El satélite sin control de la Nasa cae hoy a la tarde
El satélite Uars (Upper Research Atmosphere Satellite), sigue perdiendo altura y, según los datos de seguimiento, se estima que la reentrada en la atmósfera terrestre del artefacto de más...

Viernes 23 de Septiembre de 2011

El satélite Uars (Upper Research Atmosphere Satellite), sigue perdiendo altura y, según los datos de seguimiento, se estima que la reentrada en la atmósfera terrestre del artefacto de más de seis toneladas se producirá hoy a la tarde. No se sabe aún en cual zona caerá, los expertos apenas han podido establecer en las últimas horas que no será en Estados Unidos.

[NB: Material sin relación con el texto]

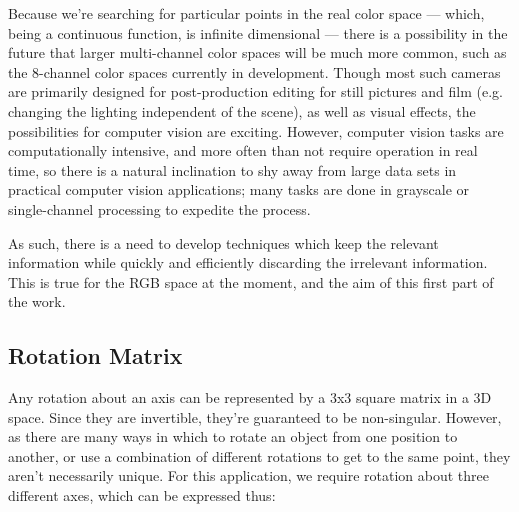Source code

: Because we're searching for particular points in the real color space --- which, being a continuous function, is infinite dimensional --- there is a possibility in the future that larger multi-channel color spaces will be much more common, such as the 8-channel color spaces currently in development. Though most such cameras are primarily designed for post-production editing for still pictures and film (e.g. changing the lighting independent of the scene), as well as visual effects, the possibilities for computer vision are exciting. However, computer vision tasks are computationally intensive, and more often than not require operation in real time, so there is a natural inclination to shy away from large data sets in practical computer vision applications; many tasks are done in grayscale or single-channel processing to expedite the process.



As such, there is a need to develop techniques which keep the relevant information while quickly and efficiently discarding the irrelevant information. This is true for the RGB space at the moment, and the aim of this first part of the work.





\subsection{Rotation Matrix}\label{sec:RotationMatrix}

Any rotation about an axis can be represented by a 3x3 square matrix in a 3D space. Since they are invertible, they're guaranteed to be non-singular. However, as there are many ways in which to rotate an object from one position to another, or use a combination of different rotations to get to the same point, they aren't necessarily unique. For this application, we require rotation about three different axes, which can be expressed thus:



%






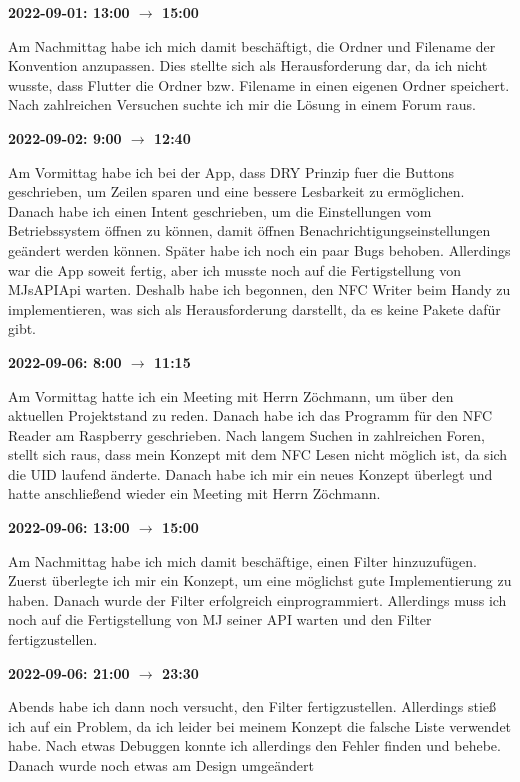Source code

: \vspace{0.5cm} \textbf{2022-09-01: 13:00 $\rightarrow$ 15:00}

Am Nachmittag habe ich mich damit besch\"aftigt, die Ordner und Filename der
Konvention anzupassen. Dies stellte sich als Herausforderung dar, da ich nicht wusste, dass Flutter die Ordner bzw. Filename in einen eigenen Ordner speichert. Nach zahlreichen Versuchen suchte ich mir die Lösung in einem Forum raus.

\vspace{0.5cm} \textbf{2022-09-02: 9:00 $\rightarrow$ 12:40}

Am Vormittag habe ich bei der App, dass DRY Prinzip fuer die
Buttons geschrieben, um Zeilen sparen und eine bessere Lesbarkeit zu
ermöglichen. Danach habe ich einen Intent geschrieben, um die
Einstellungen vom Betriebssystem öffnen zu können, damit öffnen
Benachrichtigungseinstellungen ge\"andert werden können. Sp\"ater habe ich noch ein
paar Bugs behoben. Allerdings war die App soweit fertig, aber ich musste
noch auf die Fertigstellung von MJsAPIApi warten. Deshalb habe ich
begonnen, den NFC Writer beim Handy zu implementieren, was sich als
Herausforderung darstellt, da es keine Pakete dafür gibt.

\vspace{0.5cm} \textbf{2022-09-06: 8:00 $\rightarrow$ 11:15}

Am Vormittag hatte ich ein Meeting mit Herrn Zöchmann, um über den
aktuellen Projektstand zu reden. Danach habe ich das Programm für den
NFC Reader am Raspberry geschrieben. Nach langem Suchen in zahlreichen
Foren, stellt sich raus, dass mein Konzept mit dem NFC Lesen nicht
möglich ist, da sich die UID laufend änderte. Danach habe ich mir ein
neues Konzept überlegt und hatte anschließend wieder ein Meeting mit
Herrn Zöchmann.

\vspace{0.5cm} \textbf{2022-09-06: 13:00 $\rightarrow$ 15:00}

Am Nachmittag habe ich mich damit beschäftige, einen Filter
hinzuzufügen. Zuerst überlegte ich mir ein Konzept, um eine möglichst
gute Implementierung zu haben. Danach wurde der Filter erfolgreich
einprogrammiert. Allerdings muss ich noch auf die Fertigstellung von MJ
seiner API warten und den Filter fertigzustellen.

\vspace{0.5cm} \textbf{2022-09-06: 21:00 $\rightarrow$ 23:30}

Abends habe ich dann noch versucht, den Filter fertigzustellen.
Allerdings stieß ich auf ein Problem, da ich leider bei meinem Konzept
die falsche Liste verwendet habe. Nach etwas Debuggen konnte ich
allerdings den Fehler finden und behebe. Danach wurde noch etwas am
Design umge\"andert

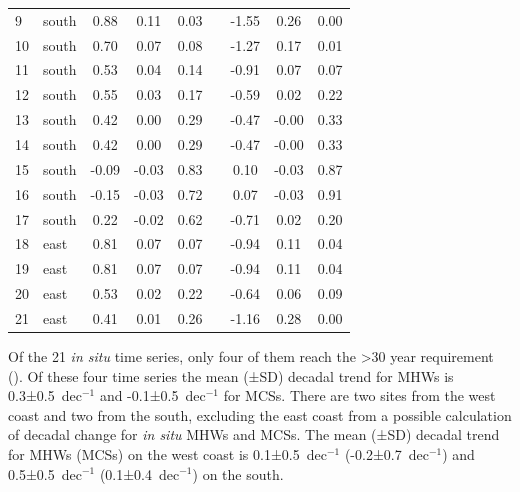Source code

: \documentclass[a4paper,10pt,review]{elsarticle}
\begin{document}
\begin{table}[]
\begin{tiny}
\begin{tabular}{llccccccc}
  9 & south & 0.88 & 0.11 & 0.03 && -1.55 & 0.26 & 0.00 \\ 
  10 & south & 0.70 & 0.07 & 0.08 && -1.27 & 0.17 & 0.01 \\ 
  11 & south & 0.53 & 0.04 & 0.14 && -0.91 & 0.07 & 0.07 \\ 
  12 & south & 0.55 & 0.03 & 0.17 && -0.59 & 0.02 & 0.22 \\ 
  13 & south & 0.42 & 0.00 & 0.29 && -0.47 & -0.00 & 0.33 \\ 
  14 & south & 0.42 & 0.00 & 0.29 && -0.47 & -0.00 & 0.33 \\ 
  15 & south & -0.09 & -0.03 & 0.83 && 0.10 & -0.03 & 0.87 \\ 
  16 & south & -0.15 & -0.03 & 0.72 && 0.07 & -0.03 & 0.91 \\ 
  17 & south & 0.22 & -0.02 & 0.62 && -0.71 & 0.02 & 0.20 \\ 
  18 & east & 0.81 & 0.07 & 0.07 && -0.94 & 0.11 & 0.04 \\ 
  19 & east & 0.81 & 0.07 & 0.07 && -0.94 & 0.11 & 0.04 \\ 
  20 & east & 0.53 & 0.02 & 0.22 && -0.64 & 0.06 & 0.09 \\ 
  21 & east & 0.41 & 0.01 & 0.26 && -1.16 & 0.28 & 0.00 \\ 
\bottomrule
\end{tabular}
\end{tiny}
\end{table}

Of the 21 \emph{in situ} time series, only four of them reach the >30 year requirement (). Of these four time series the mean (±SD) decadal trend for MHWs is 0.3±0.5~dec$^{-1}$ and -0.1±0.5~dec$^{-1}$ for MCSs. There are two sites from the west coast and two from the south, excluding the east coast from a possible calculation of decadal change for \emph{in situ} MHWs and MCSs. The mean (±SD) decadal trend for MHWs (MCSs) on the west coast is 0.1±0.5~dec$^{-1}$ (-0.2±0.7~dec$^{-1}$) and 0.5±0.5~dec$^{-1}$ (0.1±0.4~dec$^{-1}$) on the south.
\end{document}
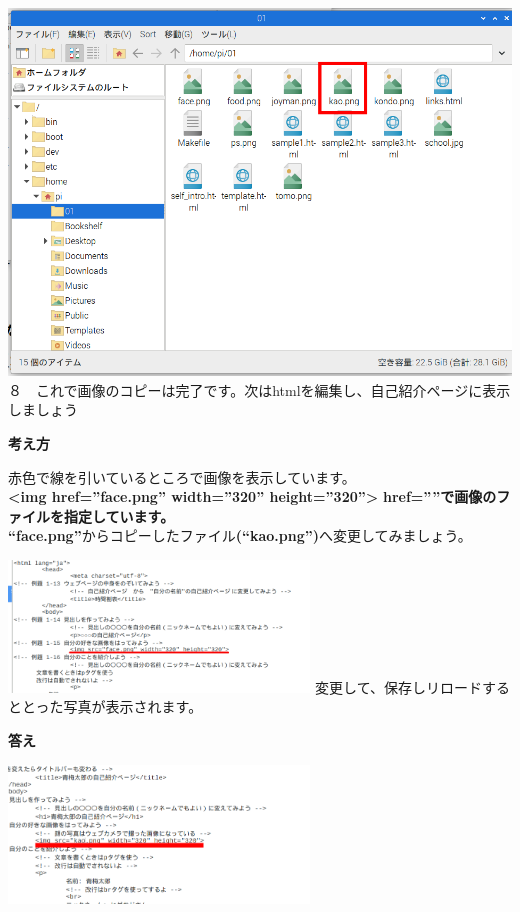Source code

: \documentclass[a4paper,12pt]{jarticle}
\begin{document}
\hfill
\vspace{20pt}
\begin{minipage}{0.45\linewidth}
  \includegraphics[width=\linewidth]{textbook-img170.png}\\
  ８　これで画像のコピーは完了です。次はhtmlを編集し、自己紹介ページに表示しましょう
\end{minipage}

\clearpage
\flushleft
\textbf{考え方}\ \


赤色で線を引いているところで画像を表示しています。\\
\textbf{{\textless}img href=”face.png” width=”320” height=”320”{\textgreater}}
\textbf{href=””で画像のファイルを指定しています。}\\
\textbf{“face.png”}からコピーしたファイル\textbf{(“kao.png”)}へ変更してみましょう。

\begin{minipage}{\textwidth}
  \includegraphics[width=0.6\textwidth]{textbook-img171.png}
  \newline
  変更して、保存しリロードするととった写真が表示されます。
\end{minipage}

\flushleft
\textbf{答え}

\includegraphics[width=0.6\textwidth]{textbook-img172.png}
\end{document}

El Uars, con diez metros de largo por cuatro y medio de diámetro, puede estar dando tumbos en órbita, sin una orientación fija, lo que dificulta la proyección de su trayectoria para determinar el momento en que llegará a la alta atmósfera terrestre. Además, hay que tener en cuenta otro factor que añade un alto grado de incertidumbre: el efecto de la actividad solar.

La Nasa reiteró que la probabilidad de que algún trozo del satélite, lanzado hace veinte años y que está hace tiempo en desuso, no se destruya en la reentrada (piezas de titanio y de acero inoxidable, sobre todo) y produzca heridas a una persona es muy baja. Lo más probable es que caiga al mar.

A partir de una altura crítica de unos 150 kilómetros, la resistencia que encuentra el aparato es considerable y cae casi como una piedra. Como el Uars da una vuelta a la Tierra cada hora y media, un margen de una hora en la predicción varía radicalmente la zona de caída.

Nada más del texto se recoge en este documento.